The STIX project of the STIPUB group of scientific and technical publishers has also been working toward a common collection of mathematical symbols and names. The W3C Math Working Group expects to issue further updates on the matter of character entities as a consequence of this project's useful work. For the latest character tables and fonts information, see the W3C Math Working Group home page.
The STIX project team leader, Nico Poppelier, is a member of the W3C Math Working Group. The STIX project, set up by the STIPUB group of publishers, aims to formulate a collection of characters needed in the course of scientific and technical publishing. A database of characters in common use is being produced by collaborating publishing organizations. The team will propose to the Unicode consortium the additions to the next revision of the Unicode character set that this process shows are needed, together with the appropriate character codes. Finally the STIX project will commission the production of a complete set of fonts covering those Unicode characters for science and technology, to be made available to the public under license, but free of charge. The STIPUB group recognizes that easy availability of the characters and fonts greatly facilitates communication and publication.

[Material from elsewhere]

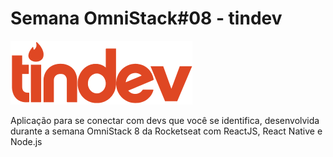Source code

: # Semana OmniStack#08 - tindev

![Wallpaper](wallpapers/tindev.png)

Aplicação para se conectar com devs que você se identifica, desenvolvida durante a semana OmniStack 8 da Rocketseat com ReactJS, React Native e Node.js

This chapter of the MathML Specification contains a listing of entities for use in MathML.
To provide more background on the characters used by mathematics we have used a larger comparative database showing codes and meanings in other common math environments. The W3C Math Working Group is very grateful to Elsevier Science and to Wolfram Research (makers of Mathematica ®) for making available to us so much useful data.
Some character entities, although important for the quality of print rendering do not directly have glyph marks that correspond. They are called here nonmarking entities. Below we have a table of those adopted for the purposes of MathML. Their roles are discussed in chapter 3 [Presentation Markup] and chapter 4 [Content Markup], respectively. The values of the spaces given are recommendations. Some of these characters do not already have Unicode values. Arbitrary values up in the Private Zone E8 range have been assigned. The correspondence between the spacing values mentioned below and those in the Unicode descriptions are not exact, but are good matches.
Entity name  Unicode  Description 
	 
0009  tabulator stop; horizontal tabulation 

 
000A  force a line break; line feed 
&IndentingNewLine; 
E891  force a line break and indent appropriately on next line 
⁠ 
E892  never break line here 
&GoodBreak; 
E893  if a linebreak is needed, here is a good spot 
&BadBreak; 
E894  if a linebreak is needed, try to avoid breaking here 
&Space; 
0020  one em of space in the current font 
  
00A0  space that is not a legal breakpoint 
​ 
200B  space of no width at all 
  
200A  space of width 1/18 em 
  
2009  space of width 3/18 em 
  
2005  space of width 4/18 em 
   
E897  space of width 5/18 em 
​ 
E898  space of width 1/18 em 
​ 
E899  space of width 3/18 em 
​ 
E89A  space of width 4/18 em 
​ 
E89B  space of width 5/18 em 
⁣ 
E89C  used as a separator, e.g. in indices
(section 3.2.4 [Operator, Fence, Separator or Accent
(mo )] 
⁣ 
E89C  short form of ⁣ 
⁢ 
E89E  marks multiplication when it is understood without a mark
(section 3.2.4 [Operator, Fence, Separator or Accent
(mo )] 
⁢ 
E89E  short form of ⁢ 
⁡ 
E8A0  character showing function application in presentation tagging
(section 3.2.4 [Operator, Fence, Separator or Accent
(mo )] 
⁡ 
E8A0  short form of ⁡ 
Since the situation concerning availability of character codes from Unicode and under ISO 957313 is not yet fully clear at the time of writing, we have decided to proceed conservatively.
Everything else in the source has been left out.